UK Politics

Vote Leave's Dominic Cummings 'in contempt of Parliament'

Dominic Cummings
Image caption Dominic Cummings appeared before MPs in April 2016

Vote Leave director Dominic Cummings should be reprimanded for refusing to take part in a parliamentary inquiry into fake news, MPs have said.

The Privileges Committee said Mr Cummings had committed a contempt of Parliament by not appearing to give oral evidence when ordered to in 2018.

The Digital, Culture, Media and Sport Committee wanted Mr Cummings to respond to allegations made against Vote Leave.

Mr Cummings said he had offered to give evidence under oath but was ignored.

In a post on his blog, the former Vote Leave director said: "My offer to give evidence to MPs remains open.

"As does my reasonable demand that all of us are under oath to tell the truth.

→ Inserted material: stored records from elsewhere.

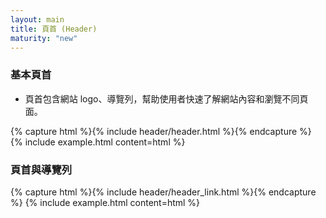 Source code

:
 ```yaml
---
layout: main
title: 頁首 (Header)
maturity: "new"
---
```


### 基本頁首

- 頁首包含網站 logo、導覽列，幫助使用者快速了解網站內容和瀏覽不同頁面。

{% capture html %}{% include header/header.html %}{% endcapture %}
{% 
  include example.html content=html
%}

### 頁首與導覽列

{% capture html %}{% include header/header_link.html %}{% endcapture %}
{% 
  include example.html content=html
%}
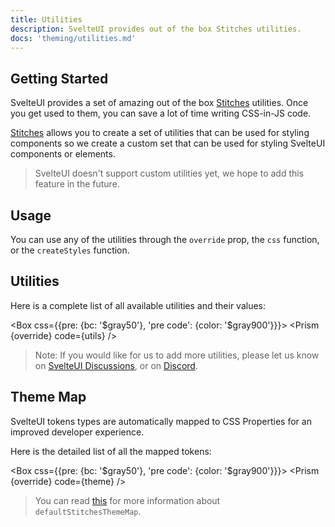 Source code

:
 ```yaml
---
title: Utilities
description: SvelteUI provides out of the box Stitches utilities.
docs: 'theming/utilities.md'
---
```


<script>
    import { Preview } from '$lib/components'
    import { Box } from "@svelteuidev/core";
    import { Prism } from "@svelteuidev/prism";
    import { theme, utils } from '../../data/theming'

    const override = {'& .token.literal-property.property': {color: '$violet400'}}
    const code = `
    <script>
        import { Box } from "@svelteuidev/core";

        const demoStyles = {
            size: '200px',
            linearGradient: '19deg, #21D4FD 0%, #B721FF 100%',
            br: '$squared',
        };
    <\/script>

    // Box component doesn't use the css function but instead a css prop
    <Box css={demoStyles} />
    `

    const demoStyles = {
        size: '200px',
        linearGradient: '19deg, #21D4FD 0%, #B721FF 100%',
        br: '$squared',
    };
</script>

## Getting Started

SvelteUI provides a set of amazing out of the box [Stitches](https://stitches.dev/docs/utils) utilities. Once
you get used to them, you can save a lot of time writing CSS-in-JS code.

[Stitches](https://stitches.dev/docs/utils) allows you to create a set of utilities that can be used for styling components so
we create a custom set that can be used for styling SvelteUI components or elements.

> SvelteUI doesn't support custom utilities yet, we hope to add this feature in the future.

## Usage

You can use any of the utilities through the `override` prop, the `css` function, or the `createStyles` function.

<Demo demo={ThemeDemos.utilities} />

## Utilities

Here is a complete list of all available utilities and their values:

<Box css={{pre: {bc: '$gray50'}, 'pre code': {color: '$gray900'}}}>
  <Prism {override} code={utils} />
</Box>

> Note: If you would like for us to add more utilities, please let us know on [SvelteUI Discussions](https://github.com/svelteuidev/svelteui/discussions), or on [Discord](https://discord.gg/2J2xmzCS79).

## Theme Map

SvelteUI tokens types are automatically mapped to CSS Properties for an improved developer experience.

Here is the detailed list of all the mapped tokens:

<Box css={{pre: {bc: '$gray50'}, 'pre code': {color: '$gray900'}}}>
  <Prism {override} code={theme} />
</Box>

> You can read [this](https://stitches.dev/docs/tokens#property-mapping) for more information about `defaultStitchesThemeMap`.

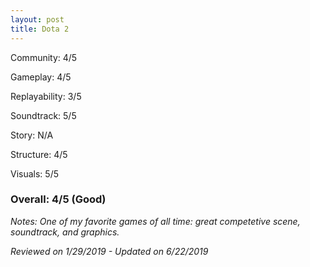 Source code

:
 ```yaml
---
layout: post
title: Dota 2
---
```


Community: 4/5

Gameplay: 4/5

Replayability: 3/5

Soundtrack: 5/5

Story: N/A

Structure: 4/5

Visuals: 5/5

### Overall: 4/5 (Good)

*Notes: One of my favorite games of all time: great competetive scene, soundtrack, and graphics.*

*Reviewed on 1/29/2019 - Updated on 6/22/2019*
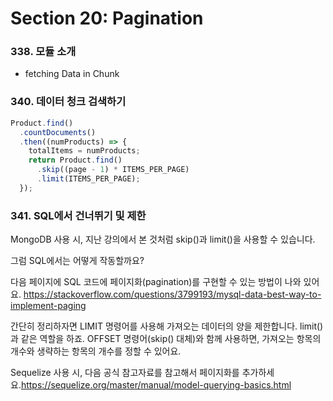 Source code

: # Section 20: Pagination

### 338. 모듈 소개

- fetching Data in Chunk

### 340. 데이터 청크 검색하기

```js
Product.find()
  .countDocuments()
  .then((numProducts) => {
    totalItems = numProducts;
    return Product.find()
      .skip((page - 1) * ITEMS_PER_PAGE)
      .limit(ITEMS_PER_PAGE);
  });
```

### 341. SQL에서 건너뛰기 및 제한

MongoDB 사용 시, 지난 강의에서 본 것처럼 skip()과 limit()을 사용할 수 있습니다.

그럼 SQL에서는 어떻게 작동할까요?

다음 페이지에 SQL 코드에 페이지화(pagination)를 구현할 수 있는 방법이 나와 있어요. https://stackoverflow.com/questions/3799193/mysql-data-best-way-to-implement-paging

간단히 정리하자면 LIMIT 명령어를 사용해 가져오는 데이터의 양을 제한합니다. limit() 과 같은 역할을 하죠. OFFSET 명령어(skip() 대체)와 함께 사용하면, 가져오는 항목의 개수와 생략하는 항목의 개수를 정할 수 있어요.

Sequelize 사용 시, 다음 공식 참고자료를 참고해서 페이지화를 추가하세요.https://sequelize.org/master/manual/model-querying-basics.html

I hope they take it up but am not hopeful."

Last year, Mr Cummings responded to the summons in a post on his blog, in which he said he had explained he could not attend on the dates requested and that there were "legal issues" because of a separate inquiry by the Electoral Commission.

In its report, the Privileges Committee said Mr Cummings had first been invited and then ordered by the DCMS committee to give evidence as part of its inquiry into fake news, which he failed to comply with.

At the time, the DCMS committee said it wanted Mr Cummings to respond to "allegations made against the Vote Leave campaign during our inquiry" and to "clarify allegations about the unlawful coordination of EU referendum campaigns".

A summons to attend resulted in a comment from Mr Cummings which said: "I withdraw my offer of friendly cooperation, given you will have shown greater interest in grandstanding than truth-seeking, which is one of the curses of the committee system."

The report said that, in summary, there were three key reasons given by Mr Cummings for his absence:

  • There were legitimate reasons why Mr Cummings could not attend the suggested dates
  • There were "legal complications" because of investigations by the Electoral Commission and the Information Commissioner's Office and because of the possibility that criminal charges might be brought against Mr Cummings
  • The committee was biased in its approach

In its examination of these reasons, the Privileges Committee said Mr Cummings had been offered a series of dates for a hearing and he had not supplied any evidence which suggested he was at significant risk of prosecution.

It said the fact that a prospective witness takes a different view on policy or political issues from a committee does not constitute grounds to refuse to appear.

The committee said it had "no doubt" Mr Cummings "would have given robust and articulate responses" had he attended.

"Attending the hearing and defending his position when called upon to do so would have been the right thing to do," the committee said.

It said his refusal to attended "constitutes a significant interference" with the committee's work and it rejected Mr Cummings's arguments.

"We conclude that Mr Cummings committed a contempt both by his initial refusal to obey the DCMS Committee's order to attend it and by his subsequent refusal to obey the House's Order of 7 June," the committee concluded.

"We regret the tone which Mr Cummings adopted in his dealings with the DCMS Committee and in the comments posted on his blog."

The report recommended that the House "should admonish" Mr Cummings for his contempt in the form of a "resolution of the House" - or expression of the will of MPs.

The Privileges Committee said it had received no response from Mr Cummings during its inquiry.

But Mr Cummings says on his blog that he has been in email correspondence with the committee and had offered to give evidence to the DCMS committee, provided everyone was under oath - something, he says, was rejected by the privileges committee in December.

In what he says was his final email to the committee, dated 26 February this year, he says: "I offered to speak to you last summer. You didn't answer for three months. I suggested 31 January. You didn't answer for a month by which time life had moved on. You then wrote saying you didn't want to speak to me any more.

"If you want to speak, then please can we actually fix a date and the MPs answer correspondence in less than geological timescales?"